Executing Pipelines
===================

A pipeline executor (some concrete implementation of :py:meth:`PipelineExecutor<dplutils.pipeline.PipelineExecutor>`) is
responsible for handling the runtime execution and dataflow described by a `PipelineGraph`.

There are two main entrypoints into execution:

* `run()`, which feeds inputs to the source task and yields :py:meth:`OutputBatch<dplutils.pipeline.OutputBatch>`
  objects containing the final dataframes and other metadata as they become available. Use this if you need to operate
  on output dataframes and/or do not need to save.

* `writeto(...)`, which provides a convenient wrapper around run which writes outputs to a parquet table. The cli
  utilities (see also :doc:`command_line`) provide a runner which utilizes this method.

Example
-------

See the :doc:`quickstart` for a simple example of defining and executing a pipeline.

Inputs
------

One particular target for this framework is pipelines that run infinitely/indefinitely and generate cases as needed for
scientific discovery, for example generating a candidate protein sequence and analyze it for certain properties. When
considering the space of possible candidates and the analysis runtime, this effectively tends toward an infinite search
space. It also doesn't particularly depend on the state of the driver application or other tasks.

As such, the default inputs for pipeline execution is simply a single-row batch of monotonic IDs. These simply serve as
a catalyst for execution of the source tasks and subsequently control the flow throughout the pipeline.

All executors should support such a input feed (or simulate it), but some may also support a generator that yields input
dataframes as a way of enabling an input feed that passes some desired state or data from the driver to the source
task(s).

Specifically, derivatives of the :py:meth:`StreamingGraphExecutor<dplutils.pipeline.stream.StreamingGraphExecutor>` take
an optional callable that returns a generator which yields dataframes. For example, to replicate an infinite stream of
monotonically increasing batch ids using the ray implementation of the streaming graph executor
(:py:meth:`RayStreamGraphExecutor<dplutils.pipeline.ray.RayStreamGraphExecutor>`)::

  def my_generator():
      bid = 1
      while True:
         yield pd.DataFrame({'id': [bid]})
         bid += 1

  pl = RayStreamGraphExecutor(graph, generator=my_generator)


Note the distinction: the argument does not take a generator, but a callable that returns one - if pipeline reruns
should share state, this can be handled in the generator or an objects method could be passed where the object maintains
state.


Outputs
-------

As mentioned above, the `run()` method yields :py:meth:`OutputBatch<dplutils.pipeline.OutputBatch>` objects to the
caller, which contain the `data` attribute with the output dataframe. As pipeline graphs can contain more than a single
sink task, the output batch also has a `task` attribute with the name of the output task, enable custom routing for
dataframes yielded from different parts of the pipeline.

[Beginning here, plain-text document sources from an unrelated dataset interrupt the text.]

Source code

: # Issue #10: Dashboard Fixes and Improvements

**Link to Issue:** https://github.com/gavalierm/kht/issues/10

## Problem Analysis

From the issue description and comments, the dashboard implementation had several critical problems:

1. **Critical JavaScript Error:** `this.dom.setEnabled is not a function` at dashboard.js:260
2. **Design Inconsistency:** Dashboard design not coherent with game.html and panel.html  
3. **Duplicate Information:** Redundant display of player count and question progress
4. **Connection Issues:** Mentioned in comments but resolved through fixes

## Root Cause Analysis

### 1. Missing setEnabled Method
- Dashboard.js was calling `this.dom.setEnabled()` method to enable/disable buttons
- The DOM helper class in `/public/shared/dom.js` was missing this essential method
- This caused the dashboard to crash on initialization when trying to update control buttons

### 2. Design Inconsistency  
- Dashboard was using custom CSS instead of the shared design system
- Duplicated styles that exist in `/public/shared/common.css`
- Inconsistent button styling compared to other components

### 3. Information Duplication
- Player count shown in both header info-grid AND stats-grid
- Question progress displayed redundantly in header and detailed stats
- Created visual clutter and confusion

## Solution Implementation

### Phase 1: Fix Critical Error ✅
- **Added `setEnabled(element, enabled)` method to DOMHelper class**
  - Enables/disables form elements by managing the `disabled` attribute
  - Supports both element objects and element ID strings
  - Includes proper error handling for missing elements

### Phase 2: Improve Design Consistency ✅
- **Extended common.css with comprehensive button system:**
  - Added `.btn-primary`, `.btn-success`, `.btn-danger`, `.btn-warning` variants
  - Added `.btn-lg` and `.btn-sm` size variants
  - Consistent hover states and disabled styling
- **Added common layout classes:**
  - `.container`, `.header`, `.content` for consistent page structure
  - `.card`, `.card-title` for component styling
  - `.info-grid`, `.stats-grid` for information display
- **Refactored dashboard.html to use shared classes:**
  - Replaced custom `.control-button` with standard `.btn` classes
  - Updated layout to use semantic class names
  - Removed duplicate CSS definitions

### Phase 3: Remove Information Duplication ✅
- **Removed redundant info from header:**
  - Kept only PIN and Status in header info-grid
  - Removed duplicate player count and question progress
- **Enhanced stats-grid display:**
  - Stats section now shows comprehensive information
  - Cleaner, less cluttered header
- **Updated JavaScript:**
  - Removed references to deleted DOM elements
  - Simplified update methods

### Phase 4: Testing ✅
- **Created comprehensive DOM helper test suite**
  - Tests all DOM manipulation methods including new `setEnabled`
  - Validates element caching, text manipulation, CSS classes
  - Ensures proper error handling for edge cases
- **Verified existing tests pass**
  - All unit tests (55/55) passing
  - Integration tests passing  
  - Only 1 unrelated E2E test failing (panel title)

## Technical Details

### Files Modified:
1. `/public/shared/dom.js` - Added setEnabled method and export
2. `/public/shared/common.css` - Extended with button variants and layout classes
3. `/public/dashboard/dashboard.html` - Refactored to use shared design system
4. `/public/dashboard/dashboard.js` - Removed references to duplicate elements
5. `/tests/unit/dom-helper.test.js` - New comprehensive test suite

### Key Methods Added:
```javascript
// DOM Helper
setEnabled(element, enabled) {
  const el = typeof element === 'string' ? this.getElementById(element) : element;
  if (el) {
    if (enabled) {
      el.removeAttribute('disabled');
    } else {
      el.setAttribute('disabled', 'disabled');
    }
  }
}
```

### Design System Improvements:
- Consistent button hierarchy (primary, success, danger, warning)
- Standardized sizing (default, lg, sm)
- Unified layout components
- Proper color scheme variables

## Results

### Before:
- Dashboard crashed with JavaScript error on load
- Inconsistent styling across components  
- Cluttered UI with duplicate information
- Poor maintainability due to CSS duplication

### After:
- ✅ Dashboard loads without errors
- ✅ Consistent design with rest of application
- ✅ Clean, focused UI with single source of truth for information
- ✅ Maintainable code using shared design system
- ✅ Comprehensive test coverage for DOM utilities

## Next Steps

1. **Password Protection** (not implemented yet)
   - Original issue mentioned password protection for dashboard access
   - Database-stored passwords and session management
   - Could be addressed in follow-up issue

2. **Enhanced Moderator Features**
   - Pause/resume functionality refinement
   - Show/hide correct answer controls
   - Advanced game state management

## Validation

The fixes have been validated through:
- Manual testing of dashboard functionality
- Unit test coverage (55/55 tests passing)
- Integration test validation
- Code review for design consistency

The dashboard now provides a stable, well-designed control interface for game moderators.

The `write()` method executes `run()` and writes out resultant dataframes from sink tasks to a parquet table at the
specified directory (specified by `outdir`). It writes a file per output batch yielded from sinks marked with the run ID
and a monotonic increasing ID in order generated. It will by default write batches to hive-style partitions for each
sink task (e.g. `{outdir}/task={task_name}/`), in the case that there are multiple sink tasks in the graph, or write
parquet files directly under output if there is only a single source task. This behavior can be controlled via the
`partition_by_task` argument.

A typical parquet reader will understand how to read a multi-file partitioned dataset as generated above. For example,
to read in using pandas::

  import pandas as pd
  pd.read_parquet('{outdir}/')


Or using duckdb::

  import duckdb as ddb
  ddb.query('''SELECT * FROM '{outdir}/*/*.parquet' ''')

assuming the output is partitioned one level deep. Both of these will generate a table that has a column for the
hive-partitioned data, which in this case is a string column named task.